Мой родной любимый украинский город, с которым связано огромное количество имен русской культуры – от Жванецкого до Бабеля и Утесова, от Багрицкого и Столярского до Пушкина, писавших, певших, говоривших, думавших по-русски. Уезжал с ощущением, что все плохое только начинается. Чтобы это предотвратить, готов приложить любые силы – пожимать руки, просить прощения, сводить разведенных по сторонам баррикад моих ближайших друзей, которые стали непримиримыми врагами.

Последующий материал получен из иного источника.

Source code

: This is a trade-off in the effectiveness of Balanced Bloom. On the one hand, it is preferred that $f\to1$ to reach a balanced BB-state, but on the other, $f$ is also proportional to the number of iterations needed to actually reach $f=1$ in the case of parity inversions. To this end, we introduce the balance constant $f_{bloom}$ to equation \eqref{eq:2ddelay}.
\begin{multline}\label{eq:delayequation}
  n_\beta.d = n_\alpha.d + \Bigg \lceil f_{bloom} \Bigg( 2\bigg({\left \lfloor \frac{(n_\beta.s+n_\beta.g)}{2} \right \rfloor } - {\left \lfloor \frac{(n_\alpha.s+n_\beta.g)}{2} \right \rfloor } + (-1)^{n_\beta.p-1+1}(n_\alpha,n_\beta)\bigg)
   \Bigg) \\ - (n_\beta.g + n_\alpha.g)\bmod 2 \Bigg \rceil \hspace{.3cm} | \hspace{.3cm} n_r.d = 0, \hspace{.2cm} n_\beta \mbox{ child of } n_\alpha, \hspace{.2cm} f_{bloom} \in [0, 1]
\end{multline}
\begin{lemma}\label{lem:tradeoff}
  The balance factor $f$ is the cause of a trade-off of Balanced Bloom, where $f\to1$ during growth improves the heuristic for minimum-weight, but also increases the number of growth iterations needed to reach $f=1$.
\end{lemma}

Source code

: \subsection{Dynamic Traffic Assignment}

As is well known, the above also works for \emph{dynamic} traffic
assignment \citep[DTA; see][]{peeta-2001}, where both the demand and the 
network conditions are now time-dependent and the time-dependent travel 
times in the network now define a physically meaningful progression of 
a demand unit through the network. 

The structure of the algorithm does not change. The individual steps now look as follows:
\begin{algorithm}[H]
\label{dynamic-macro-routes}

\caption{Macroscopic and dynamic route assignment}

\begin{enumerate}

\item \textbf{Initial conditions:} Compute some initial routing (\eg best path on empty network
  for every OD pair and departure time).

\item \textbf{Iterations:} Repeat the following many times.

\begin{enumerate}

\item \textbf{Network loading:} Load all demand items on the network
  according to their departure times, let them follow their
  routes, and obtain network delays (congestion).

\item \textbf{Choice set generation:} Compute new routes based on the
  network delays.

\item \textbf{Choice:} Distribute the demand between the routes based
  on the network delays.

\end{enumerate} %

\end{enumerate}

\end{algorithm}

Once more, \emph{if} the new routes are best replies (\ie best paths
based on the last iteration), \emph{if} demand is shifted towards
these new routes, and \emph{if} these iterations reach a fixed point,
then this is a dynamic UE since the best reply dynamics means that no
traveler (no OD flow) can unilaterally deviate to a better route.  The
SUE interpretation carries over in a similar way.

Этот сгоревший дом профсоюзов находится в 300 метрах от моего одесского жилья. В одно окно вижу голубое небо и море, а в другое – обгоревший дом, цветы и свечи по погибшим. Это несовместимо так же, как несоединима сегодня разорванная пополам Одесса.
Прекратите ссать!
15 мая 2014 года
В последние несколько лет, а в эти дни особенно, наблюдаю невероятную картину. Вдоль дороги стоят припаркованные машины, а рядом совершенно спокойно, не прячась и не скрываясь, писают их владельцы. Чуть дальше может быть лесок, кустики, деревья, но никто даже не пытается сделать лишний шажок. Писают, не стыдясь, вот прямо на глазах у водителей проезжающих мимо автомобилей, за рулем которых нередко сидят дамы… Я даже думал, что все это мне мерещится… Но нет – и мои знакомые автомобилисты подтверждают: ссут!
Может, эта мода зашла к нам из загнивающей, погрязшей в грехе Европы? Нет. Бываю там часто, много езжу на машине – не видел ни разу. А может, из Америки зараза эта к нам занесена? Там бываю реже, конечно, но все-таки, кажется, и в Штатах такого не встречал. Может быть, не приспособлено у нас ничего – нет туалетов придорожных, стоянок с надлежащим оборудованием? Стал я тут ездить по новой платной дороге – хорошо, хоть и дороговато: дорога чистая, полосы широкие, противошумовые заграждения отличные, есть стоянки всякие… Но и там останавливаются дорогие авто, из них выходят хорошо одетые джентльмены в элегантных костюмах при галстуках и справляют нужду на глазах у всех.